Mit Beginn der Massendeportationen rettet Pankiewicz einigen Juden das Leben, indem er sie in der Apotheke vor den Nazis versteckt. So berichtet die später nach Israel ausgewanderte Irena Cinowicz, dass sie während einer Razzia entkommen kann, weil der Apotheker sie hinter dem HV-Tisch versteckt, mit seinem eigenen Körper verdeckt und sie so vor der Deportation bewahrt. Für seinen Einsatz bei der Rettung von Juden erhält der Apotheker 1983 den israelischen Ehrentitel „Gerechter unter den Völkern“.

Nach dem Krieg schreibt Pankiewicz seine Erinnerungen nieder. Er wolle „die Zeit festhalten, die im Krakauer Ghetto ein Alptraum für die Juden war“, so der Apotheker in dem Vorwort. Das Buch erscheint zunächst auf Polnisch. Er veröffentlicht die Namen der Täter und sagt als Zeuge in den Nürnberger Prozessen aus. Er hält nach dem Krieg Kontakt mit Überlebenden in vielen Ländern, vor allem in Israel. Auch nach dem Krieg arbeitet er noch viele Jahre als Apotheker. 1993 stirbt Pankiewicz in Krakau. Die erste Ausgabe in deutscher Sprache von 1995 erlebt er nicht mehr.

Nun wurde das Zeitdokument neu aufgelegt. Schluttenhofer ist gelernter Typograf und wurde im Augsburger anthroposophischen Kreis auf das Buch aufmerksam gemacht, als eine Gruppe der Teilnehmer nach ihrer Reise nach Krakau dort davon berichtete. Er sei davon so betroffen gewesen, dass er beschloss, das Buch neu aufzulegen. „Ich fand es schade, dass ein so wichtiger Augenzeugenbericht gerade in Deutschland nicht mehr verfügbar ist“, erklärt er. „Das Buch darf einfach nicht in Vergessenheit geraten und das Wissen, das darin enthalten ist, verloren gehen.“

Über ein Jahr habe es gedauert, bis er eine Lizenz zum Nachdruck erhalten habe. Mit Hilfe von Darlehensgebern und in Zusammenarbeit mit Benno und Sarah Käsmayr vom Augsburger Maro-Verlag wurde eine Neuauflage von 1500 Exemplaren gedruckt. Schon für die erste Auflage schrieb der damalige Präsident des Zentralrats der Juden in Deutschland, Ignatz Bubis, das Vorwort.

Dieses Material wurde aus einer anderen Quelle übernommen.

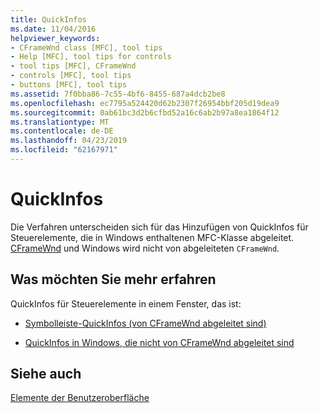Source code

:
 ```yaml
---
title: QuickInfos
ms.date: 11/04/2016
helpviewer_keywords:
- CFrameWnd class [MFC], tool tips
- Help [MFC], tool tips for controls
- tool tips [MFC], CFrameWnd
- controls [MFC], tool tips
- buttons [MFC], tool tips
ms.assetid: 7f0bba86-7c55-4bf6-8455-687a4dcb2be8
ms.openlocfilehash: ec7795a524420d62b2307f26954bbf205d19dea9
ms.sourcegitcommit: 0ab61bc3d2b6cfbd52a16c6ab2b97a8ea1864f12
ms.translationtype: MT
ms.contentlocale: de-DE
ms.lasthandoff: 04/23/2019
ms.locfileid: "62167971"
---
```

# <a name="tool-tips"></a>QuickInfos

Die Verfahren unterscheiden sich für das Hinzufügen von QuickInfos für Steuerelemente, die in Windows enthaltenen MFC-Klasse abgeleitet. [CFrameWnd](../mfc/reference/cframewnd-class.md) und Windows wird nicht von abgeleiteten `CFrameWnd`.

## <a name="what-do-you-want-to-know-more-about"></a>Was möchten Sie mehr erfahren

QuickInfos für Steuerelemente in einem Fenster, das ist:

- [Symbolleiste-QuickInfos (von CFrameWnd abgeleitet sind)](../mfc/toolbar-tool-tips.md)

- [QuickInfos in Windows, die nicht von CFrameWnd abgeleitet sind](../mfc/tool-tips-in-windows-not-derived-from-cframewnd.md)

## <a name="see-also"></a>Siehe auch

[Elemente der Benutzeroberfläche](../mfc/user-interface-elements-mfc.md)
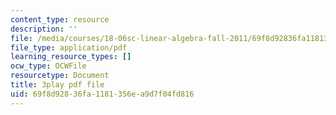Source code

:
 ```yaml
---
content_type: resource
description: ''
file: /media/courses/18-06sc-linear-algebra-fall-2011/69f8d92836fa1181356ea9d7f04fd816_D8u1LV9CnCk.pdf
file_type: application/pdf
learning_resource_types: []
ocw_type: OCWFile
resourcetype: Document
title: 3play pdf file
uid: 69f8d928-36fa-1181-356e-a9d7f04fd816
---
```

Der frühere Jerusalemer Oberbürgermeister Teddy Kollek steuerte ein Geleitwort bei. Beide Beiträge sind im Nachdruck zu lesen.

„Pankiewicz konnte die Welt nicht verändern. Aber alles, was ihm möglich war, hat er gemacht. Das hat mich beeindruckt“, so Schluttenhofer. „Mir läuft es noch heute kalt den Rücken herunter, wenn ich an die Schilderungen von Pankiewicz denke.“ Gerade in einer Zeit, in der es eigentlich allen gut gehe, tauchten AfD, rechte Proteste und Fremdenfeindlichkeit auf. „Es finden plötzlich wieder Bewertungen, Ausgrenzungen und Selektionen statt, die es in ähnlicher Art schon mal gab“, betont er. Gerade deshalb sei der Zeugenbericht des polnischen Apothekers so wichtig. „Wir sollten das, was passiert ist, als Mahnung nehmen und uns fragen, wie wir mit Menschen umgehen, die nicht in unser Weltbild passen", so der Herausgeber.

In der ehemaligen Adler-Apotheke in Krakau wurde in den 80-er Jahren ein Museum eingerichtet. Dort finden sich Gegenstände und Geräte einer alten Apotheke. Vor allem aber dokumentiert das Museum das Martyrium der Ghettobewohner und das helfende Wirken des Apothekers.